* Work item *
All lines containing the string "secure" must be copied from the entries.
◆ ◆ ◆
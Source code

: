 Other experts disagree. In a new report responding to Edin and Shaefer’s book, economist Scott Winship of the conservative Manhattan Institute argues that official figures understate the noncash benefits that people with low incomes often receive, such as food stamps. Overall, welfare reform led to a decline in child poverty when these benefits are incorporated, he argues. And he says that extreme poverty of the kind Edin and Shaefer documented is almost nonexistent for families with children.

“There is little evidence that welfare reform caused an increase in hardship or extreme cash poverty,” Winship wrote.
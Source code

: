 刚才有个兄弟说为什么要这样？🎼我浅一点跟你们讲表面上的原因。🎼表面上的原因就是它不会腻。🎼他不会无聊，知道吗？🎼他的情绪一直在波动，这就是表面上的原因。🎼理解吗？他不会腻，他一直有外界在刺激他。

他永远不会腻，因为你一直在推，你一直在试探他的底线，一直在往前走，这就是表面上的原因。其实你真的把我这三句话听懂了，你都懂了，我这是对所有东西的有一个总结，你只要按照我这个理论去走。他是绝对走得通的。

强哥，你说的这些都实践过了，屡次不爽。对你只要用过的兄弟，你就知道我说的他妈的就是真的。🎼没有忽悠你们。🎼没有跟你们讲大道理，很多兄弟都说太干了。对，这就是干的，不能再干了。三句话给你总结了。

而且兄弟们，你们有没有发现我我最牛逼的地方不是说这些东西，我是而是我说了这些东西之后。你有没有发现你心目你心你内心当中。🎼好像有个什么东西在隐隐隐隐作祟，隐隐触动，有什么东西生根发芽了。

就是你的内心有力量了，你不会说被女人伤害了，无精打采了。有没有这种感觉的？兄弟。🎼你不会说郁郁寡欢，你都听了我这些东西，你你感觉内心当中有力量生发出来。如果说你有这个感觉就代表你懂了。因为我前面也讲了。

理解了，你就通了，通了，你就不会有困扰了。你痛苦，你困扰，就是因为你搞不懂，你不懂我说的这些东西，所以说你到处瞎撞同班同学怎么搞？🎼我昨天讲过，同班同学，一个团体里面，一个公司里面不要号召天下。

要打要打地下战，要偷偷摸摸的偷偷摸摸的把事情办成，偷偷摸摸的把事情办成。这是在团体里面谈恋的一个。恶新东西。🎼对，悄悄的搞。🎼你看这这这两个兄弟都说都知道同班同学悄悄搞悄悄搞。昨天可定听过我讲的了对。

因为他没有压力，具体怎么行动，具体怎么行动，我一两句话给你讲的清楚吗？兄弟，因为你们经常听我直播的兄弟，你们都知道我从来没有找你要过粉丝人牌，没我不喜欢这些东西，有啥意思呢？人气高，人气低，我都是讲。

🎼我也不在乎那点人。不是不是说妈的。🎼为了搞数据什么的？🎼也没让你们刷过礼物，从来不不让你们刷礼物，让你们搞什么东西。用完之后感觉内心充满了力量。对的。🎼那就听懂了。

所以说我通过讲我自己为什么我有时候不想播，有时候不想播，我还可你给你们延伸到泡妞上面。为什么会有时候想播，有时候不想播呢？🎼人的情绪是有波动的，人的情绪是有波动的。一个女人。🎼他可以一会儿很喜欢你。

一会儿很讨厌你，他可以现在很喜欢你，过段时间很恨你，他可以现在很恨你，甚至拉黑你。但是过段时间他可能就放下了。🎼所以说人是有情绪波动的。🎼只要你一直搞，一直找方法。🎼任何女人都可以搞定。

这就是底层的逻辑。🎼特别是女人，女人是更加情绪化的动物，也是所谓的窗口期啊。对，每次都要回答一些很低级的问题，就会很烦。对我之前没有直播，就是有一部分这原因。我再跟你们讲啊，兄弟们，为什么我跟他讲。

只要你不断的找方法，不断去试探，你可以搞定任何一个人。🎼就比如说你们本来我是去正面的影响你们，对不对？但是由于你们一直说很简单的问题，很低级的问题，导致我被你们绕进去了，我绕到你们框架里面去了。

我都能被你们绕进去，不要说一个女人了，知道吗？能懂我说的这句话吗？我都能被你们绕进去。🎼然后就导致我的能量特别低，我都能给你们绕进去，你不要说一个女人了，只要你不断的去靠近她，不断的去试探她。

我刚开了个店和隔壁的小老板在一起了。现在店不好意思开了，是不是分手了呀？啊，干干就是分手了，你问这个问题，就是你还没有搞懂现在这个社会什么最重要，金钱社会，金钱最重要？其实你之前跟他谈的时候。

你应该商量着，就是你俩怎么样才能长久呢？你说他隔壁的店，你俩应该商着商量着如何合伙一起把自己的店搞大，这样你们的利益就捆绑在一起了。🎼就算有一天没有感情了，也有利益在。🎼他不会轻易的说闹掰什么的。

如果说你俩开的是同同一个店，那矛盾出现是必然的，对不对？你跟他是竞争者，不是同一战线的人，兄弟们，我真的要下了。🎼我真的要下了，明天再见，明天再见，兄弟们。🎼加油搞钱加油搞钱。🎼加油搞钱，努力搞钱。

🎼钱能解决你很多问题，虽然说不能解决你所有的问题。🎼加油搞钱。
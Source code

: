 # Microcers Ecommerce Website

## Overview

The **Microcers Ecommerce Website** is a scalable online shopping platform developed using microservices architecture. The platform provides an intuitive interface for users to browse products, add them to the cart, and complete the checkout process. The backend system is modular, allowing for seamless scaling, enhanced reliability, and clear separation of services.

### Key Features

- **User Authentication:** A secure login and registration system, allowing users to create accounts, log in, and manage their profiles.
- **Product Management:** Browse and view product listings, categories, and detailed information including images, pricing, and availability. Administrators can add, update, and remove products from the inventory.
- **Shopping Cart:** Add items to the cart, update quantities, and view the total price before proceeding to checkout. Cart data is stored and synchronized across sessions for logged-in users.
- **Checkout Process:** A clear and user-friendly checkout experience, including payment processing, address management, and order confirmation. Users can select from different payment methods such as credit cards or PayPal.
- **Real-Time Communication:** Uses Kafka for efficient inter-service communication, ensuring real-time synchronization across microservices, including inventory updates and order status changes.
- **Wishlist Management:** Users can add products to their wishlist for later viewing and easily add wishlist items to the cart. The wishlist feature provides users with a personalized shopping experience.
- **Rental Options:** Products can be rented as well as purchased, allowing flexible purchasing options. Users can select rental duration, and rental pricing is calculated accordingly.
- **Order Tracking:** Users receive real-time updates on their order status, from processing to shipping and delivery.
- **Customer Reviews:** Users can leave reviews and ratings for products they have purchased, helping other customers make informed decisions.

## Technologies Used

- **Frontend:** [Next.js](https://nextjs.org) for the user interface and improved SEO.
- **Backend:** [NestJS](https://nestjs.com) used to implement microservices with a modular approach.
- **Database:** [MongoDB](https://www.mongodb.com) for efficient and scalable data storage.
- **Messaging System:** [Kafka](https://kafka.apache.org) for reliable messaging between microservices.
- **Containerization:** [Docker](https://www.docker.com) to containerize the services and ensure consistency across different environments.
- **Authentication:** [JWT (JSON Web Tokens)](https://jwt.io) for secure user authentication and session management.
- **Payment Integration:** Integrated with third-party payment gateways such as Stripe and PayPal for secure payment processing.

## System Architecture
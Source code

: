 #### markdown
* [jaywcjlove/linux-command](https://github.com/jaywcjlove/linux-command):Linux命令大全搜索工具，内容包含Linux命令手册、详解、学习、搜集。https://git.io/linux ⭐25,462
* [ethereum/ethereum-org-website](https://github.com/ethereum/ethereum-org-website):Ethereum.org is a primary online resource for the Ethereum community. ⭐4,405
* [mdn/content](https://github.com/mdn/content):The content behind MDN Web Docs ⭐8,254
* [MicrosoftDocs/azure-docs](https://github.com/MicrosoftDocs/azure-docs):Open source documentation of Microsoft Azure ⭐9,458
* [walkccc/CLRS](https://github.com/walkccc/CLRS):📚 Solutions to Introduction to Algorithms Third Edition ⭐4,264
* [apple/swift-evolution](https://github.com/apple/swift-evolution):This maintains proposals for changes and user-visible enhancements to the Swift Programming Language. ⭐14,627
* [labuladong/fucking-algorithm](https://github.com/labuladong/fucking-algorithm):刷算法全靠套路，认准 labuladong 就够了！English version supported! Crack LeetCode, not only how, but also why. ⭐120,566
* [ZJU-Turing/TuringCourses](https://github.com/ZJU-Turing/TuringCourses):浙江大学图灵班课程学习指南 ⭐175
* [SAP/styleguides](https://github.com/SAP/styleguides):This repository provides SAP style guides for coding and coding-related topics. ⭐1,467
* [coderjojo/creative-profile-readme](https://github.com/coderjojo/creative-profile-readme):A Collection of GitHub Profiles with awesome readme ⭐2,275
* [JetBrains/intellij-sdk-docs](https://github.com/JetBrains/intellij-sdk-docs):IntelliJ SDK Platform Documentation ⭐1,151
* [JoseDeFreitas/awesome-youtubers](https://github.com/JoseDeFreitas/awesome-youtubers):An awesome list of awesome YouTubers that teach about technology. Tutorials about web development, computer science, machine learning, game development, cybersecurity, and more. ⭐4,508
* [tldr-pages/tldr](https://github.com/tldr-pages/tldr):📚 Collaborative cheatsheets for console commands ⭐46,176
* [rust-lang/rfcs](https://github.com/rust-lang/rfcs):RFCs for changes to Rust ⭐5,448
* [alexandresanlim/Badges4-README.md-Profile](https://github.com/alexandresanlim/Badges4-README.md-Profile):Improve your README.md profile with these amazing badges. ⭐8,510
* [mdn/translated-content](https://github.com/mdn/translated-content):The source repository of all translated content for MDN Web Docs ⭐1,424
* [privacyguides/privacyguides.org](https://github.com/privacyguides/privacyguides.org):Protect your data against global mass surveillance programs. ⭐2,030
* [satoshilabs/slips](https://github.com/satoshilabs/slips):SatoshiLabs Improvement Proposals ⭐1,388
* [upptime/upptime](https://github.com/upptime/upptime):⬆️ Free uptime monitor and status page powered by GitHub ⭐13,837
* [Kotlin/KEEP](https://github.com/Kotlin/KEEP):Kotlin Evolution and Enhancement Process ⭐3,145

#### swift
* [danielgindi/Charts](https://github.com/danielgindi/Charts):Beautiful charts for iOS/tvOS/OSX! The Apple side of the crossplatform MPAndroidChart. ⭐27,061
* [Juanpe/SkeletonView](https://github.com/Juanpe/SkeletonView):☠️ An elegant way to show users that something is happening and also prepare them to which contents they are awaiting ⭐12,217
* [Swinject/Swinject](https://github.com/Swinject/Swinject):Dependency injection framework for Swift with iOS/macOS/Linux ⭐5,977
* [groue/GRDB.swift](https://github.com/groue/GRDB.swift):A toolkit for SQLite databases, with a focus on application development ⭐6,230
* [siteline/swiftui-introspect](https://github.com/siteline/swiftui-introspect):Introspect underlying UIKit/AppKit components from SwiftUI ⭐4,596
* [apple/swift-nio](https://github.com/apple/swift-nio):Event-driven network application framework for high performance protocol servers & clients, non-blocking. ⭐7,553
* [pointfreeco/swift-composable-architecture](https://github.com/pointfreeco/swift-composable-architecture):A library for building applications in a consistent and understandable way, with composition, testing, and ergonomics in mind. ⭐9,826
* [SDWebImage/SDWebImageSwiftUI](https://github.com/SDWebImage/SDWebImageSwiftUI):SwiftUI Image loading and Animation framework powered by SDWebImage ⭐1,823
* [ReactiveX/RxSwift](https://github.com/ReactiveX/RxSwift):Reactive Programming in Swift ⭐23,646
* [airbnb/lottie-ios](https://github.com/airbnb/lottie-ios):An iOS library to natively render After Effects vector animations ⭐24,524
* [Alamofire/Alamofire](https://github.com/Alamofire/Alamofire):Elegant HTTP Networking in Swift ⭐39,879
◆ ◆ ◆
* Solution to the problem *
- **User Authentication:** A secure login and registration system, allowing users to create accounts, log in, and manage their profiles.
- **Authentication:** [JWT (JSON Web Tokens)](https://jwt.io) for secure user authentication and session management.
- **Payment Integration:** Integrated with third-party payment gateways such as Stripe and PayPal for secure payment processing.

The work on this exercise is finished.